::: Recorded information :::

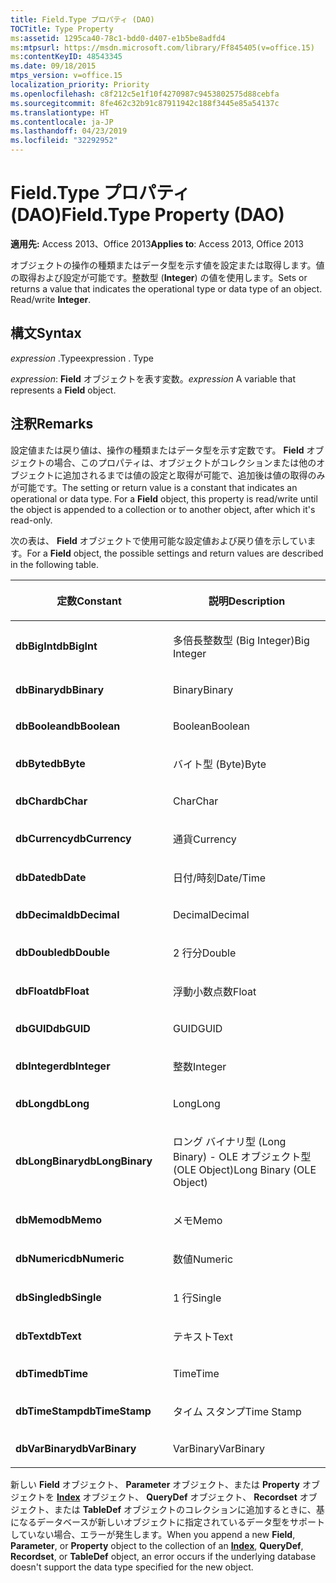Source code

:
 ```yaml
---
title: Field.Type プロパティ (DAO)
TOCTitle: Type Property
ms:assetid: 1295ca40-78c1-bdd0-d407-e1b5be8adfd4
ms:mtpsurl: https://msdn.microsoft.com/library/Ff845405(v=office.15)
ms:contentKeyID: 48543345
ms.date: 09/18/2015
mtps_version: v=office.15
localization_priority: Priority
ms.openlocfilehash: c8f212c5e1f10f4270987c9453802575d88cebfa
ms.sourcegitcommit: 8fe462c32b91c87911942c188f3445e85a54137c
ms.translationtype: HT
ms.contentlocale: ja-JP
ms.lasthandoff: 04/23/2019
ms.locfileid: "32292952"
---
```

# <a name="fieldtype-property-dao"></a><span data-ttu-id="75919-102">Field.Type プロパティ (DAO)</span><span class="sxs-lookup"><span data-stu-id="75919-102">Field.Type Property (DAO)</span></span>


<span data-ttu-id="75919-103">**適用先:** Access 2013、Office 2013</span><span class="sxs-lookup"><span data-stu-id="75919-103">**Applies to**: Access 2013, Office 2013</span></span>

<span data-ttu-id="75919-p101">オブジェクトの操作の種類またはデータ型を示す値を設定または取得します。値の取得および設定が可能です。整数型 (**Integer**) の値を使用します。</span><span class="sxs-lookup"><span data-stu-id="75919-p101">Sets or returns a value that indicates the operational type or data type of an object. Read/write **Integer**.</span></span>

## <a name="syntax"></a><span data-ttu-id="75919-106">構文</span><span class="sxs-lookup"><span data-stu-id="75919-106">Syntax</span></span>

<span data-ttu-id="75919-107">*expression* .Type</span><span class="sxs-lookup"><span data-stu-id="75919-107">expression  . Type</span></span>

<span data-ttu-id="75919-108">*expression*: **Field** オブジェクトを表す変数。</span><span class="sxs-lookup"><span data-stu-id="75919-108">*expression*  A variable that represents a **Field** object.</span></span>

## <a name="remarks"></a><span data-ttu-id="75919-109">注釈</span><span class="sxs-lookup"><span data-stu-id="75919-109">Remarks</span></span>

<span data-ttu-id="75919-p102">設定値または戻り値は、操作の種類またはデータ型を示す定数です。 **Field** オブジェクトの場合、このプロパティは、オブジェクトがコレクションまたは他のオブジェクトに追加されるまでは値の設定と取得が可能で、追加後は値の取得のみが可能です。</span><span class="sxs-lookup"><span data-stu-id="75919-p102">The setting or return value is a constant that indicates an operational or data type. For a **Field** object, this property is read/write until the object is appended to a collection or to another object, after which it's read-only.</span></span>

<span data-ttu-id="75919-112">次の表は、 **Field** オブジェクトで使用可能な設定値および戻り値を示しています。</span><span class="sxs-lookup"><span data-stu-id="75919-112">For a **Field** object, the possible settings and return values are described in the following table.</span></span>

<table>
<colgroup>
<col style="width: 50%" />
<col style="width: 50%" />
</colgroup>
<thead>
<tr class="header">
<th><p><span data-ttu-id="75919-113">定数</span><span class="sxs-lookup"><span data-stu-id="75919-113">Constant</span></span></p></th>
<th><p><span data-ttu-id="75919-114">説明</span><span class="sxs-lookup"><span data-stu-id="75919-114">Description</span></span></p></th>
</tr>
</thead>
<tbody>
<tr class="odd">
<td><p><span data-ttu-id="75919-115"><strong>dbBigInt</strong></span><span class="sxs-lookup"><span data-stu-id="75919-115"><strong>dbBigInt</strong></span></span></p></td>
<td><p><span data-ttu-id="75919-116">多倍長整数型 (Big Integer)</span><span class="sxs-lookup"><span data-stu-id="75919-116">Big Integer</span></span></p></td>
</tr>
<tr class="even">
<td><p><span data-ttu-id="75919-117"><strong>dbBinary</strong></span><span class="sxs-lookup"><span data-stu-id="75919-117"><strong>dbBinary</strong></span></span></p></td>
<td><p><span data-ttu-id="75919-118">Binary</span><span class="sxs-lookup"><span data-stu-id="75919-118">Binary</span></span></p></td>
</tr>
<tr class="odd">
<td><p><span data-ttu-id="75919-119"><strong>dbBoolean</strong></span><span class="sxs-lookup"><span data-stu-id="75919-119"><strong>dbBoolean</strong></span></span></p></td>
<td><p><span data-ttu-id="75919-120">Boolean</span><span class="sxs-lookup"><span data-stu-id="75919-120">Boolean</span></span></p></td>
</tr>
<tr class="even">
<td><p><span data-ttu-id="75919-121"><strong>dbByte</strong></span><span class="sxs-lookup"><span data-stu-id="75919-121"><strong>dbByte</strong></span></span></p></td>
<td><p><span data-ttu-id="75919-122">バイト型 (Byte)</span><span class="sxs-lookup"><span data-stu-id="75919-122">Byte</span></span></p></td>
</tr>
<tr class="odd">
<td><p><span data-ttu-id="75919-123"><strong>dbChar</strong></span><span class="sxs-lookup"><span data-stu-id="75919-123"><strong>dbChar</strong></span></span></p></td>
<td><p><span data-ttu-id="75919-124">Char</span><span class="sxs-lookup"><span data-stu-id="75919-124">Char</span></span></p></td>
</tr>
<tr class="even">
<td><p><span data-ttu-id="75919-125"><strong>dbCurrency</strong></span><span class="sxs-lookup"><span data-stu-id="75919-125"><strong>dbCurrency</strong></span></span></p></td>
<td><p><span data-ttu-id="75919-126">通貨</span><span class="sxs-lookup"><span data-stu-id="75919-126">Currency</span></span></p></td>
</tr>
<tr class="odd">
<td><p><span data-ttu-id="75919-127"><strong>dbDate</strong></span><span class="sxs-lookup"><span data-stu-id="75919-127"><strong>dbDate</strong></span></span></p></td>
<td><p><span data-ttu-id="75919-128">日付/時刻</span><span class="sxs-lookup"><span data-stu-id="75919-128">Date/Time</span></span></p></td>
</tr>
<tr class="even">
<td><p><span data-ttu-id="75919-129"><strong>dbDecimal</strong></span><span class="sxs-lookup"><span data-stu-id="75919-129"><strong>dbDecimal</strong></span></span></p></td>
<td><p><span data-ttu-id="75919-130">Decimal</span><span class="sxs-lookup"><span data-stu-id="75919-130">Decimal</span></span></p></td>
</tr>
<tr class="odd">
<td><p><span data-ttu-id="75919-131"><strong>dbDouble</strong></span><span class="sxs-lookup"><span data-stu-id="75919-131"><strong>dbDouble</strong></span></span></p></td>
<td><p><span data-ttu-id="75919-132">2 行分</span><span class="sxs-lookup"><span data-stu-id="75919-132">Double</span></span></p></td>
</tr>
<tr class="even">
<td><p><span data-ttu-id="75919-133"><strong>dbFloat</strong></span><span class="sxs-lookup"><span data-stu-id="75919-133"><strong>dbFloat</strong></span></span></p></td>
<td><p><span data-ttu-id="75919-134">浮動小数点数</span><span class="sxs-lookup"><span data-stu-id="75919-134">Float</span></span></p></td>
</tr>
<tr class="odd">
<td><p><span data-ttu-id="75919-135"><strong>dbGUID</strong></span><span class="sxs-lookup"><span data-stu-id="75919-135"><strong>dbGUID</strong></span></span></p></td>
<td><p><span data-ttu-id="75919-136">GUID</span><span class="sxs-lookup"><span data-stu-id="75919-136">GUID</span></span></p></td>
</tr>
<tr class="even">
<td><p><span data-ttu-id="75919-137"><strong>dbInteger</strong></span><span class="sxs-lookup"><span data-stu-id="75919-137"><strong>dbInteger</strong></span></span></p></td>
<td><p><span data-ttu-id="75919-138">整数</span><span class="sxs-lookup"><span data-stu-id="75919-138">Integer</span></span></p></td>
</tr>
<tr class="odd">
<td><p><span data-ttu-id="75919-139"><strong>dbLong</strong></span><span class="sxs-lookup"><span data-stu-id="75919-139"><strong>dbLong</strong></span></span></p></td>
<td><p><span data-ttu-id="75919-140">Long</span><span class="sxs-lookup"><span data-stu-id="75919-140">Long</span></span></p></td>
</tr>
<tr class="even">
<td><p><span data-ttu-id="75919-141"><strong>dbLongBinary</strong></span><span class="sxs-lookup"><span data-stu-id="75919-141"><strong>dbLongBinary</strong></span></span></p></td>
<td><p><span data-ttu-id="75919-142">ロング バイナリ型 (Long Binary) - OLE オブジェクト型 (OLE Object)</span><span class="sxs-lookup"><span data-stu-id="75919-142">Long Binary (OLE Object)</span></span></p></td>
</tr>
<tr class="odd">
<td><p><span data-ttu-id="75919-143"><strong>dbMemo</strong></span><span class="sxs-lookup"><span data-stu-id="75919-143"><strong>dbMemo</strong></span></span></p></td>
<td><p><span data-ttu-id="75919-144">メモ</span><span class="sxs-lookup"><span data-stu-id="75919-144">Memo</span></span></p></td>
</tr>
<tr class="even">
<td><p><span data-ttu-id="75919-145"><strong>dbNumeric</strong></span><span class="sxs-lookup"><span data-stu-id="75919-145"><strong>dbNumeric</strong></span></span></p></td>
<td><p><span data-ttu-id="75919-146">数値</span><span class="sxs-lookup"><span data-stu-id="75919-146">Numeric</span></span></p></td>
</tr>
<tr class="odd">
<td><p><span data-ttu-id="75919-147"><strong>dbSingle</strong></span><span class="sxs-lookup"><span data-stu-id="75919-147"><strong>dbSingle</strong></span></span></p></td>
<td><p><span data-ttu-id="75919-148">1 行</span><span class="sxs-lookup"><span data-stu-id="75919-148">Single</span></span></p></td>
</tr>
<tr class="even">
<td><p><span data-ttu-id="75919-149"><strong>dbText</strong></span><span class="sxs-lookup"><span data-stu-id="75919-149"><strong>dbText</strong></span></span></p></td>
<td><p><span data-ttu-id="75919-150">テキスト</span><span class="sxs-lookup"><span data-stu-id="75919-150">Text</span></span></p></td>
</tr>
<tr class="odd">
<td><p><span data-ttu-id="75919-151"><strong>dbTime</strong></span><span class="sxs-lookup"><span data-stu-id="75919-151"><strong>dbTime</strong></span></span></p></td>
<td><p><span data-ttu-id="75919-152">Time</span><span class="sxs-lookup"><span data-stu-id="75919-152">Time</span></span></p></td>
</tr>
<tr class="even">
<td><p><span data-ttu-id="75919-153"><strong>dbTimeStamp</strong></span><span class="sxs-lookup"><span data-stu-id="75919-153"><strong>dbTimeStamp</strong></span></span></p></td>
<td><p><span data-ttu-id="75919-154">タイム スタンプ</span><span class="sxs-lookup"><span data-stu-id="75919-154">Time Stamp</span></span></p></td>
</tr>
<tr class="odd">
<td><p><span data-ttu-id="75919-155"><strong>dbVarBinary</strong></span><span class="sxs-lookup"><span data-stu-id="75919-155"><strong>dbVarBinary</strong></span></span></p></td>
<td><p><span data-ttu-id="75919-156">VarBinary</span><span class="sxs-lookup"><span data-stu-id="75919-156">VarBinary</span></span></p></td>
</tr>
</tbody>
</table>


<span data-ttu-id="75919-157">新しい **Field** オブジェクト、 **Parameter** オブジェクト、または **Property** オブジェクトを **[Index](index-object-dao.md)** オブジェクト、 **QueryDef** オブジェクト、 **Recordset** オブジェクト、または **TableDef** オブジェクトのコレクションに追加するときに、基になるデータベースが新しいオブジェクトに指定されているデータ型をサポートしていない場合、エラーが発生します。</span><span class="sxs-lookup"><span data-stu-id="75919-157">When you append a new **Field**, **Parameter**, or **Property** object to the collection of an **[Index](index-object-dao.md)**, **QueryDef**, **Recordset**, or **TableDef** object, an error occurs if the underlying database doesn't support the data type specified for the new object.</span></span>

:::
::: Recorded information :::

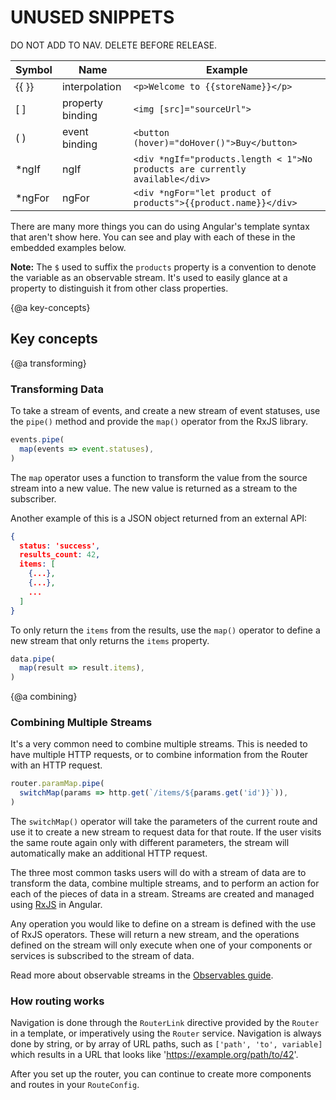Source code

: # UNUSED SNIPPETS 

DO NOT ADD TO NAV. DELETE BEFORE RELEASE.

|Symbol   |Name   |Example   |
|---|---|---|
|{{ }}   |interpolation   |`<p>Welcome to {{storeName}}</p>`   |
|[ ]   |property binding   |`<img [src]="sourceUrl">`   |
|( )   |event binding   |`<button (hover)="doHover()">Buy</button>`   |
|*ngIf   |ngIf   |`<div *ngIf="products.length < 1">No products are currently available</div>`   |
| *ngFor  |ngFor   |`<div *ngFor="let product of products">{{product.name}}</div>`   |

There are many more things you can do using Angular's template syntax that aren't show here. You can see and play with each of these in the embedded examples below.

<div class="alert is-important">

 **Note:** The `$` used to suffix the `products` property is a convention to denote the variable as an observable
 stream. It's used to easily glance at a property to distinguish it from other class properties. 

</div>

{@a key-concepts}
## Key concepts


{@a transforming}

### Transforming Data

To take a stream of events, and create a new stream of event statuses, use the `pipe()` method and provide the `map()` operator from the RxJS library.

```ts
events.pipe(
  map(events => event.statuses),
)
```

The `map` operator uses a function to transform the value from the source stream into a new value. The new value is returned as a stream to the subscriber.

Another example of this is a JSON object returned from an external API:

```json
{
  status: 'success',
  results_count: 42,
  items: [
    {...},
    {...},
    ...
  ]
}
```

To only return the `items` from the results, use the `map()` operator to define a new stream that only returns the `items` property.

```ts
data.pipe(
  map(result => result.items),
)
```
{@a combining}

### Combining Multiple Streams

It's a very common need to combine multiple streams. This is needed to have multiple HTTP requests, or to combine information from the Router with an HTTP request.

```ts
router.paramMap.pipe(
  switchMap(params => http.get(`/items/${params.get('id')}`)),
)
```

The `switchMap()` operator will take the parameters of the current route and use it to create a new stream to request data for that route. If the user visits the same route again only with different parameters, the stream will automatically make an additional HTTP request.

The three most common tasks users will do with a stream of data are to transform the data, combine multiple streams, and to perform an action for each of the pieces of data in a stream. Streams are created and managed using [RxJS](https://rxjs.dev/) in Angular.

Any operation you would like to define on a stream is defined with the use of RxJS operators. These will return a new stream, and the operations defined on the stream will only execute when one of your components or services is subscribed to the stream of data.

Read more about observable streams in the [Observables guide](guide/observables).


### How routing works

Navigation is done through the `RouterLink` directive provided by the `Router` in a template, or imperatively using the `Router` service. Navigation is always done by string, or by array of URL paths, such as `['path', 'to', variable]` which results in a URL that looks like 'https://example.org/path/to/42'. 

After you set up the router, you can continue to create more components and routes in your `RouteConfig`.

:::

**What the task requires**: Lines above that contain the string "returns" make up the answer.

**Written response**:
<span data-ttu-id="75919-p101">オブジェクトの操作の種類またはデータ型を示す値を設定または取得します。値の取得および設定が可能です。整数型 (**Integer**) の値を使用します。</span><span class="sxs-lookup"><span data-stu-id="75919-p101">Sets or returns a value that indicates the operational type or data type of an object. Read/write **Integer**.</span></span>
To only return the `items` from the results, use the `map()` operator to define a new stream that only returns the `items` property.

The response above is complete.